Louis G. Spanos (born March 27, 1971) is an American football coach who was the defensive coordinator for the UConn Huskies football team, a position he held until the start of the 2022 season. He was a defensive quality control and assistant linebackers coach for the Pittsburgh Steelers from 1995–2009, the linebackers coach for the Washington Redskins from 2010–2011, and the defensive coordinator for the UCLA from 2012–2013. He also served as the interim head coach of UConn for much of the 2021 season, following the resignation of long-time head coach Randy Edsall.

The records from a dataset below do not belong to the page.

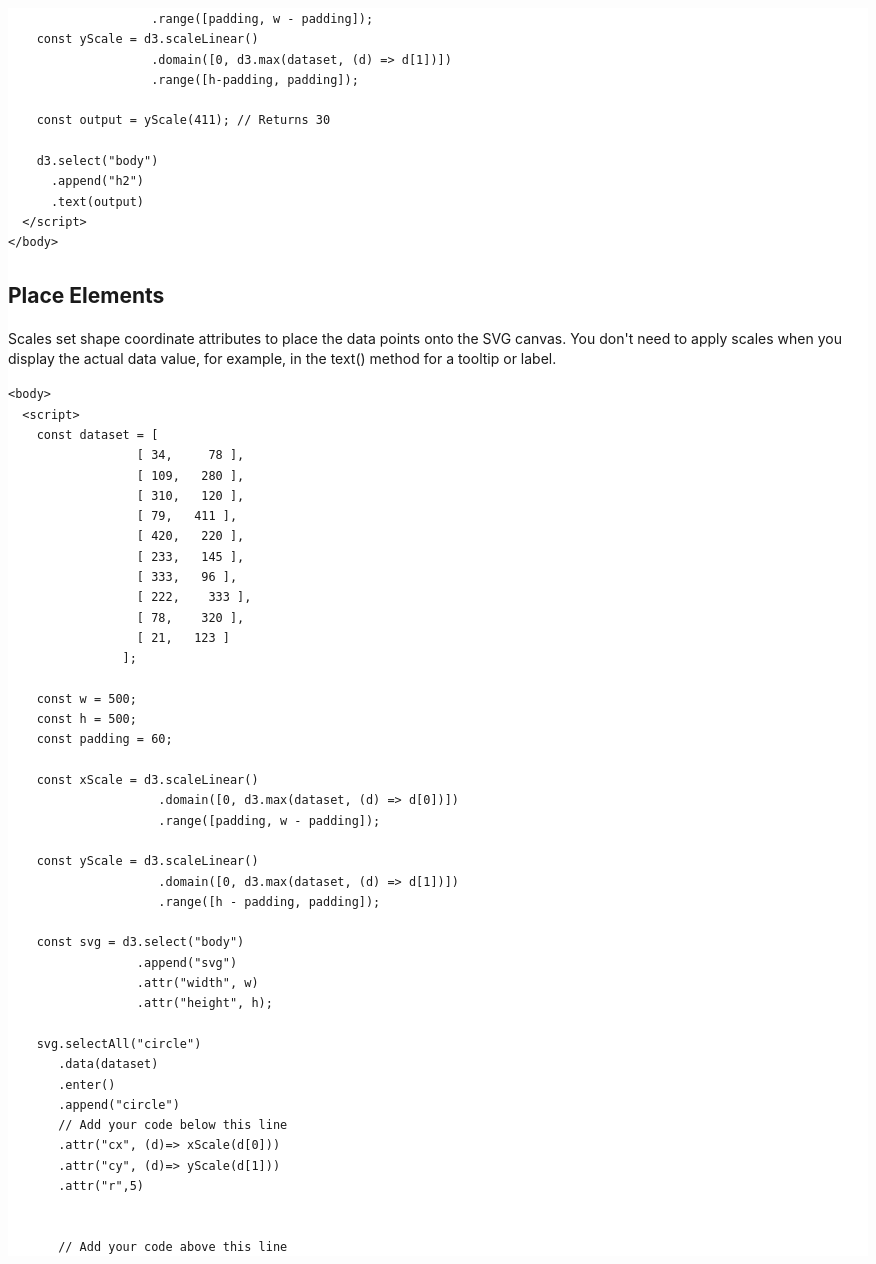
 ```
                    .range([padding, w - padding]); 
    const yScale = d3.scaleLinear()
                    .domain([0, d3.max(dataset, (d) => d[1])])
                    .range([h-padding, padding]);  
    
    const output = yScale(411); // Returns 30
    
    d3.select("body")
      .append("h2")
      .text(output)
  </script>
</body>
```
## Place Elements

Scales set shape coordinate attributes to place the data points onto the SVG canvas. You don't need to apply scales when you display the actual data value, for example, in the text() method for a tooltip or label.

```
<body>
  <script>
    const dataset = [
                  [ 34,     78 ],
                  [ 109,   280 ],
                  [ 310,   120 ],
                  [ 79,   411 ],
                  [ 420,   220 ],
                  [ 233,   145 ],
                  [ 333,   96 ],
                  [ 222,    333 ],
                  [ 78,    320 ],
                  [ 21,   123 ]
                ];
    
    const w = 500;
    const h = 500;
    const padding = 60;
    
    const xScale = d3.scaleLinear()
                     .domain([0, d3.max(dataset, (d) => d[0])])
                     .range([padding, w - padding]);
    
    const yScale = d3.scaleLinear()
                     .domain([0, d3.max(dataset, (d) => d[1])])
                     .range([h - padding, padding]);
    
    const svg = d3.select("body")
                  .append("svg")
                  .attr("width", w)
                  .attr("height", h);
    
    svg.selectAll("circle")
       .data(dataset)
       .enter()
       .append("circle")
       // Add your code below this line
       .attr("cx", (d)=> xScale(d[0]))
       .attr("cy", (d)=> yScale(d[1]))
       .attr("r",5)
       
       
       // Add your code above this line
```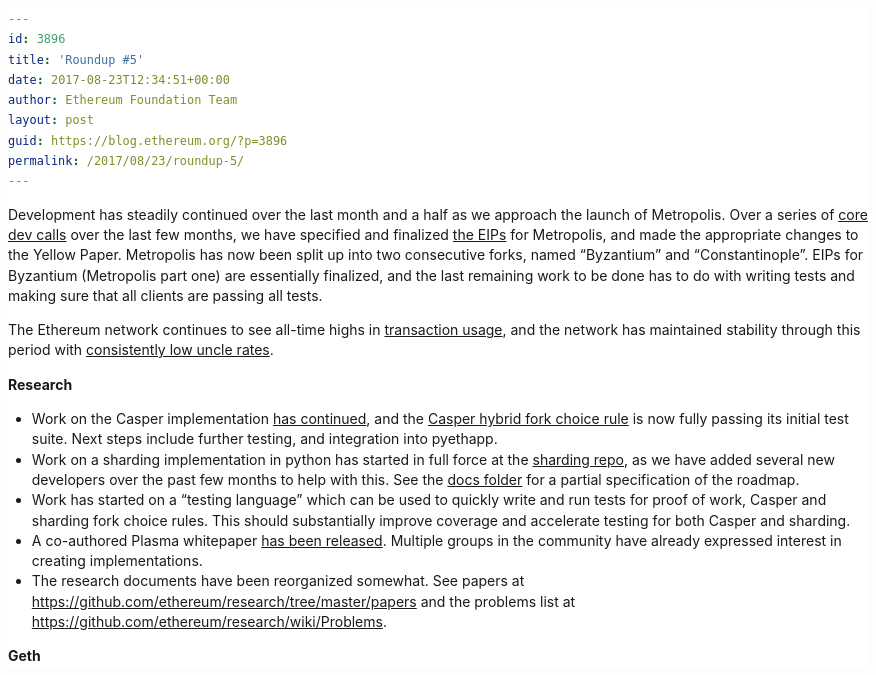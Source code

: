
 ```yaml
---
id: 3896
title: 'Roundup #5'
date: 2017-08-23T12:34:51+00:00
author: Ethereum Foundation Team 
layout: post
guid: https://blog.ethereum.org/?p=3896
permalink: /2017/08/23/roundup-5/
---
```

<span style="font-weight: 400;">Development has steadily continued over the last month and a half as we approach the launch of Metropolis. Over a series of </span><a href="https://github.com/ethereum/pm/issues/16"><span style="font-weight: 400;">core dev calls</span></a><span style="font-weight: 400;"> over the last few months, we have specified and finalized </span><a href="https://github.com/ethereum/EIPs"><span style="font-weight: 400;">the EIPs</span></a><span style="font-weight: 400;"> for Metropolis, and made the appropriate changes to the Yellow Paper. Metropolis has now been split up into two consecutive forks, named “Byzantium” and “Constantinople”. EIPs for Byzantium (Metropolis part one) are essentially finalized, and the last remaining work to be done has to do with writing tests and making sure that all clients are passing all tests.</span>

<span style="font-weight: 400;">The Ethereum network continues to see all-time highs in </span><a href="https://etherscan.io/chart/tx"><span style="font-weight: 400;">transaction usage</span></a><span style="font-weight: 400;">, and the network has maintained stability through this period with </span><a href="https://etherscan.io/chart/uncles"><span style="font-weight: 400;">consistently low uncle rates</span></a><span style="font-weight: 400;">. </span>

<b>Research</b>
<ul>
 	<li style="font-weight: 400;"><span style="font-weight: 400;">Work on the Casper implementation </span><a href="https://github.com/ethereum/casper"><span style="font-weight: 400;">has continued</span></a><span style="font-weight: 400;">, and the </span><a href="https://github.com/karlfloersch/pyethereum"><span style="font-weight: 400;">Casper hybrid fork choice rule</span></a><span style="font-weight: 400;"> is now fully passing its initial test suite. Next steps include further testing, and integration into pyethapp.</span></li>
 	<li style="font-weight: 400;"><span style="font-weight: 400;">Work on a sharding implementation in python has started in full force at the </span><a href="https://github.com/ethereum/sharding"><span style="font-weight: 400;">sharding repo</span></a><span style="font-weight: 400;">, as we have added several new developers over the past few months to help with this. See the </span><a href="https://github.com/ethereum/sharding/tree/develop/docs"><span style="font-weight: 400;">docs folder</span></a><span style="font-weight: 400;"> for a partial specification of the roadmap.</span></li>
 	<li style="font-weight: 400;"><span style="font-weight: 400;">Work has started on a “testing language” which can be used to quickly write and run tests for proof of work, Casper and sharding fork choice rules. This should substantially improve coverage and accelerate testing for both Casper and sharding.</span></li>
 	<li style="font-weight: 400;"><span style="font-weight: 400;">A co-authored Plasma whitepaper </span><a href="http://plasma.io/"><span style="font-weight: 400;">has been released</span></a><span style="font-weight: 400;">. Multiple groups in the community have already expressed interest in creating implementations.</span></li>
 	<li style="font-weight: 400;"><span style="font-weight: 400;">The research documents have been reorganized somewhat. See papers at </span><a href="https://github.com/ethereum/research/tree/master/papers"><span style="font-weight: 400;">https://github.com/ethereum/research/tree/master/papers</span></a><span style="font-weight: 400;"> and the problems list at </span><a href="https://github.com/ethereum/research/wiki/Problems"><span style="font-weight: 400;">https://github.com/ethereum/research/wiki/Problems</span></a><span style="font-weight: 400;">.</span></li>
</ul>
<b>Geth</b>
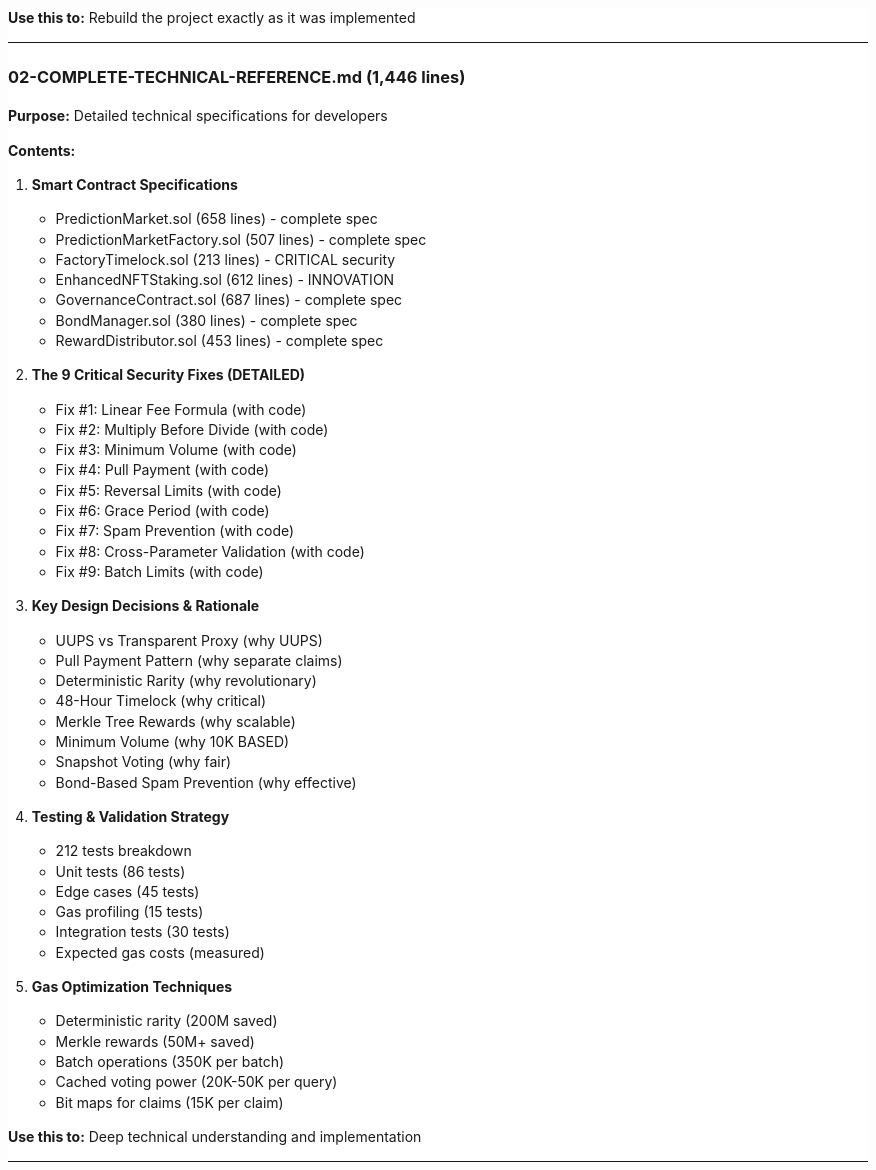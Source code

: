 **Use this to:** Rebuild the project exactly as it was implemented

---

### 02-COMPLETE-TECHNICAL-REFERENCE.md (1,446 lines)
**Purpose:** Detailed technical specifications for developers

**Contents:**
1. **Smart Contract Specifications**
   - PredictionMarket.sol (658 lines) - complete spec
   - PredictionMarketFactory.sol (507 lines) - complete spec
   - FactoryTimelock.sol (213 lines) - CRITICAL security
   - EnhancedNFTStaking.sol (612 lines) - INNOVATION
   - GovernanceContract.sol (687 lines) - complete spec
   - BondManager.sol (380 lines) - complete spec
   - RewardDistributor.sol (453 lines) - complete spec

2. **The 9 Critical Security Fixes (DETAILED)**
   - Fix #1: Linear Fee Formula (with code)
   - Fix #2: Multiply Before Divide (with code)
   - Fix #3: Minimum Volume (with code)
   - Fix #4: Pull Payment (with code)
   - Fix #5: Reversal Limits (with code)
   - Fix #6: Grace Period (with code)
   - Fix #7: Spam Prevention (with code)
   - Fix #8: Cross-Parameter Validation (with code)
   - Fix #9: Batch Limits (with code)

3. **Key Design Decisions & Rationale**
   - UUPS vs Transparent Proxy (why UUPS)
   - Pull Payment Pattern (why separate claims)
   - Deterministic Rarity (why revolutionary)
   - 48-Hour Timelock (why critical)
   - Merkle Tree Rewards (why scalable)
   - Minimum Volume (why 10K BASED)
   - Snapshot Voting (why fair)
   - Bond-Based Spam Prevention (why effective)

4. **Testing & Validation Strategy**
   - 212 tests breakdown
   - Unit tests (86 tests)
   - Edge cases (45 tests)
   - Gas profiling (15 tests)
   - Integration tests (30 tests)
   - Expected gas costs (measured)

5. **Gas Optimization Techniques**
   - Deterministic rarity (200M saved)
   - Merkle rewards (50M+ saved)
   - Batch operations (350K per batch)
   - Cached voting power (20K-50K per query)
   - Bit maps for claims (15K per claim)

**Use this to:** Deep technical understanding and implementation

---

Throughout his career, Spanos has been to the Super Bowl three times, winning two of them with the Pittsburgh Steelers in 2006 and 2009, and had been to the College National Championship once; in 2019 with Alabama.

Playing career
Spanos attended Keystone Oaks High School, located in the South Hills suburbs of Pittsburgh, Pennsylvania, and played in the 1989 Big 33 Football Classic. A 1994 graduate of the University of Tulsa, Spanos was a four-year letterman and three-year starter at center. He served as the center for Tulsa quarterback Gus Frerotte.

Coaching career
Spanos stayed at Tulsa for a year after his playing career concluded to assist coaching the linebackers. He joined the Steelers in 1995. Spanos is one of only two assistant coaches to be on the Super Bowl XXX, Super Bowl XL and Super Bowl XLIII coaching staffs, joining defensive line coach John Mitchell. 

On January 16, 2010, Spanos was hired by Mike Shanahan and the Washington Redskins to be their linebackers coach.  After the 2011 season, he left the Redskins to coach the UCLA Bruins defense. On January 18, 2014, Spanos left the Bruins and was hired by Ken Whisenhunt of the Tennessee Titans as linebackers coach.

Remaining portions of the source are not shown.